Perhaps these individuals should be labeled as something other than financial advisors…
On 17 December 2025 at 7:35 am Murray D Weatherston said:
@Pragmatic
How would a bank mortgage adviser and/or a fund managers internal advising staff measure up against your a, b, and c?

I have always thought the manadarns at MBIE/FMA made 2 fundamental errors in designing the advice regime
1. They failed/were nevr prepared to distinguish SALES vs ADVICE
2. They left residential propoerty investment out of the design.

For what it's worth, I reckon Opes will spend a bucket with a compliance consultant/law firm and get their process and paperwork into line with what FMA requires, and then continue to act in exactly the same substantive way but with approved form.

Commentators here should remember that there is nothing illegal about an adviser having limited scope - its analagous to the old tied agency system.

Plenty of kiwis have made buckets of money out of residential property investment in the last 50 years.
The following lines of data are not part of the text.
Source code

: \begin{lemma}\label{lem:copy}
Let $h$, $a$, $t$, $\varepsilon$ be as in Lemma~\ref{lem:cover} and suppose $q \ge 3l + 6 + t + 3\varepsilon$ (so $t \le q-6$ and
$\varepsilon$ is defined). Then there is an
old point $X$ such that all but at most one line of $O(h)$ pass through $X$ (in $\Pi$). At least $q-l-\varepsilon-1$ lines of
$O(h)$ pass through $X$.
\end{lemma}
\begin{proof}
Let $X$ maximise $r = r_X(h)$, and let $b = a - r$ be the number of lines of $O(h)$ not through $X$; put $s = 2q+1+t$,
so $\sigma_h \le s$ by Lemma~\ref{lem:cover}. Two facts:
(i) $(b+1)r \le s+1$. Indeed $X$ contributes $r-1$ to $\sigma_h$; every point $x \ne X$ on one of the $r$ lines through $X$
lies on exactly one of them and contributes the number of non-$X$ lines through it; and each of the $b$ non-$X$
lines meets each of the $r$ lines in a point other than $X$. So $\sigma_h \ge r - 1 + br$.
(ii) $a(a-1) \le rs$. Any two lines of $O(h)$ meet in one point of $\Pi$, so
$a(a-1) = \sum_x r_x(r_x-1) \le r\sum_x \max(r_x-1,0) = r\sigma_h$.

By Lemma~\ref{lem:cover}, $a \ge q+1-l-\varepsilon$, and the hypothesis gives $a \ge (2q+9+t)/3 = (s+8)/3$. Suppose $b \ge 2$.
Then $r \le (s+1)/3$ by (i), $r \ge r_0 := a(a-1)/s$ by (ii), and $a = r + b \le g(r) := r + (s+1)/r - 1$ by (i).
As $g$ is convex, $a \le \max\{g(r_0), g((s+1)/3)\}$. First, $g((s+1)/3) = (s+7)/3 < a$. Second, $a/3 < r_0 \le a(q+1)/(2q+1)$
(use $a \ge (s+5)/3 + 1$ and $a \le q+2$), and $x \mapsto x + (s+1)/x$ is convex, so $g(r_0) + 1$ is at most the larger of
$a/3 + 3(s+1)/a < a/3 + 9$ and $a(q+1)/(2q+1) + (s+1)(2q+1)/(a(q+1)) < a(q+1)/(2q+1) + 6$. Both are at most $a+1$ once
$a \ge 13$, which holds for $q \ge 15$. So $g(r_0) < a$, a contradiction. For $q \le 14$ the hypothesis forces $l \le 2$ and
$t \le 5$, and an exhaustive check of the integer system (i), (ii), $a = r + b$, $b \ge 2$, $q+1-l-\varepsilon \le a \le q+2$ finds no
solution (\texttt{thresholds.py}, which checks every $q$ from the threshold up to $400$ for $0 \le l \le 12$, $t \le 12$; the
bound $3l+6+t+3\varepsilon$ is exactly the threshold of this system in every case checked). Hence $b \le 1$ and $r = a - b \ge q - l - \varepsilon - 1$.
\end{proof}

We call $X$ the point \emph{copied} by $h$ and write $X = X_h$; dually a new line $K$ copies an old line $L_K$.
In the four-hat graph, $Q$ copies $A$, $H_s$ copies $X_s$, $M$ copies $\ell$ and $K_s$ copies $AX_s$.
I see shadows of the old quasi mantra - financial planners are the only high priests through this thread.

Merry Xmas to all.
On 17 December 2025 at 11:00 am dcwhyte said:
@Pragmatic. This is exactly what over 30% of submissions to the Select Committee on FSLAA recommended, i.e. that there be a categorical distinction between "sales" and "advice". In the Regulatory Impact Statement, MBIE chose to reject/ignore those recommendations so we now have VIOs classed as providing financial advice - which they do not. Don't get me wrong, I'm not against a product manufacturer distributing and selling its own products - we operate in a market economy, after all. But the distinction between product sales and financial advice should have been enshrined in legislation to protect and properly inform consumers with whom they are dealing. MBIE knew better.....
On 17 December 2025 at 12:43 pm Backstage said:
@dcwhyte, I hear you but, (acknowledging that at time of writing Du Val have not been charged) how would the aggrieved be protected from a Du Val model of vertical integration which, does sort of lean into advice on one asst class and building wealth with that asset class.

Opes lean right in on property and every communication extols its magic powers and whether interest rates are up or down or CGT is coming to town or tenants can now have pets... its all a great time to invest!

These are not new models just swished up and packaged a little differently. Fact is, they are giving advice on many levels in their supply chain.
On 17 December 2025 at 1:44 pm Amused said:
Some great comments on here.

@dcwhyte - How appropriate that MBIE should be responsible for Opes been able to hold a FAP licence when clearly they should not have one. The disastrous CCCFA changes which MBIE officials got so horribly wrong for Kiwi borrowers is another prime example of the institutional arrogance which now exists at MBIE. MBIE officials are well known for not consulting with NZ industry thinking that they always know best. This is not how a Government ministry been funded by the NZ taxpayer is supposed to be functioning.

Why bother having a code of conduct for Financial Advice Providers if Opes can provide financial advice while a conflict of interest is clearly present. This earlier ruling made by MBIE now needs overturning so that NZ consumers are then protected.